Only severity and service labels are set on every rule — routing to a
contact point is left to your notification policy.
Recording rules¶
These evaluate a LogQL query against Loki every 60s and record the result as
a Prometheus series (via targetDatasourceUID: grafanacloud-prom), so
dashboards and alerts can read a cheap metric instead of re-scanning logs.
| Rule | Recorded metric | Source query |
|---|---|---|
sf2loki-rec-login-failures-5m |
sf2loki_login_failures:count5m |
Failed Login events (LOGIN_STATUS ≠ LOGIN_NO_ERROR), 5m |
sf2loki-rec-apex-callout-errors-5m |
sf2loki_apex_callout_errors:count5m |
ApexCallout events with SUCCESS="0", 5m |
sf2loki-rec-events-5m |
sf2loki_events:count5m |
All events, by (source, event_type), 5m |
sf2loki-rec-api-usage-5m |
sf2loki_api_usage:count5m |
ApiTotalUsage events, by (API_FAMILY), 5m |
Alert rules¶
| Rule | Severity | Signal | Datasource |
|---|---|---|---|
sf2loki-login-failure-spike |
warning | More than 10 failed Salesforce logins in the last 10m | Loki (grafanacloud-logs) |
sf2loki-apex-callout-error-rate |
warning | ApexCallout error rate above 10% over the last 10m |
Loki (grafanacloud-logs) |
sf2loki-api-limit-low |
critical | Lowest Salesforce org-limit headroom below 10% (sf2loki_salesforce_limit_remaining / sf2loki_salesforce_limit_max) |
Prometheus/OTLP (grafanacloud-prom) |
sf2loki-ingest-lag-high |
warning | p95 ingest lag above 15m (900s), sustained 10m (sf2loki_ingest_lag_seconds_bucket) |
Prometheus/OTLP (grafanacloud-prom) |
sf2loki-loki-push-failing |
critical | Loki push failure rate above 5% over 5m (sf2loki_loki_push_total) |
Prometheus/OTLP (grafanacloud-prom) |
sf2loki-no-recent-push |
critical | No successful Loki push in the last 10m (sf2loki_last_push_success_timestamp_seconds) |
Prometheus/OTLP (grafanacloud-prom) |
sf2loki-leader-anomaly |
critical | Active-leader count sum(sf2loki_leader) not exactly 1 — 0 = leaderless gap, 2+ = split-brain (sf2loki_leader) |
Prometheus/OTLP (grafanacloud-prom) |
sf2loki-login-failure-spike and sf2loki-apex-callout-error-rate query
Loki directly; the other connector-health alerts read the metrics
documented in Metrics, via the companion
sf2loki-connector-health.json
dashboard.
Connector-metric alerts need suffixed names + add_metric_suffixes
sf2loki-api-limit-low, sf2loki-ingest-lag-high, sf2loki-loki-push-failing,
and sf2loki-no-recent-push query the OpenTelemetry→Prometheus suffixed
metric names (sf2loki_loki_push_total, sf2loki_ingest_lag_seconds_bucket, …).

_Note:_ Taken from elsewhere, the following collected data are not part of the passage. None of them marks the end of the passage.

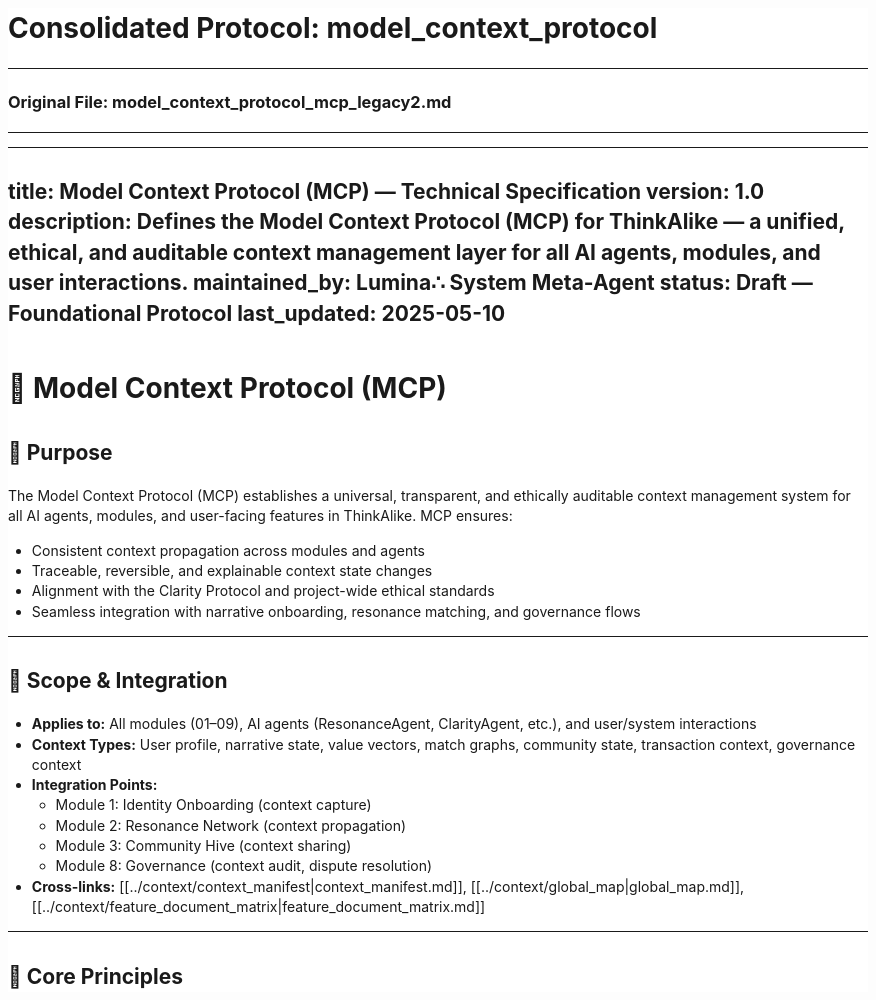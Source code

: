 # Consolidated Protocol: model_context_protocol


---
### Original File: model_context_protocol_mcp_legacy2.md
---
---
title: Model Context Protocol (MCP) — Technical Specification
version: 1.0
description: Defines the Model Context Protocol (MCP) for ThinkAlike — a unified, ethical, and auditable context management layer for all AI agents, modules, and user interactions.
maintained_by: Lumina∴ System Meta-Agent
status: Draft — Foundational Protocol
last_updated: 2025-05-10
---

# 🧠 Model Context Protocol (MCP)

## 🧭 Purpose

The Model Context Protocol (MCP) establishes a universal, transparent, and ethically auditable context management system for all AI agents, modules, and user-facing features in ThinkAlike. MCP ensures:

- Consistent context propagation across modules and agents
- Traceable, reversible, and explainable context state changes
- Alignment with the Clarity Protocol and project-wide ethical standards
- Seamless integration with narrative onboarding, resonance matching, and governance flows

---

## 🧩 Scope & Integration

- **Applies to:** All modules (01–09), AI agents (ResonanceAgent, ClarityAgent, etc.), and user/system interactions
- **Context Types:** User profile, narrative state, value vectors, match graphs, community state, transaction context, governance context
- **Integration Points:**
  - Module 1: Identity Onboarding (context capture)
  - Module 2: Resonance Network (context propagation)
  - Module 3: Community Hive (context sharing)
  - Module 8: Governance (context audit, dispute resolution)
- **Cross-links:** [[../context/context_manifest|context_manifest.md]], [[../context/global_map|global_map.md]], [[../context/feature_document_matrix|feature_document_matrix.md]]

---

## 🧬 Core Principles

If you route metrics through your own Collector or Grafana Alloy instead of
Grafana Cloud's OTLP endpoint, add_metric_suffixes must stay enabled or
these rules go permanently NoData (mapped to Ok by noDataState: Ok,
so they fail silently rather than firing). See
Metric-name suffixes.
Datasource UIDs¶
Grafana-managed rules can't template datasources, so every rule embeds a
UID directly: grafanacloud-logs for Loki, grafanacloud-prom for
Prometheus — the Grafana Cloud defaults. On self-hosted Grafana, replace
both UIDs in each YAML file with your own before pushing.
Applying with gcx¶
Editing¶
Copy an existing file, change metadata.name and spec.title, and adjust
the expressions map — the alerting condition is the leaf threshold
expression (C) evaluated against the query result (A). Keep the
datasource-UID and metric-suffix caveats above in mind. Re-validate and push
after any change.
When an alert fires¶
If a checkpoint is the poison record blocking the pipeline queue (a likely
cause behind sf2loki-no-recent-push or sf2loki-ingest-lag-high), see
State & checkpoints for how to inspect and advance
it with sf2loki state. For active-passive deployments, sf2loki_leader
(see Metrics) shows which instance currently holds the lease —
check High availability if pushes stop
after a failover.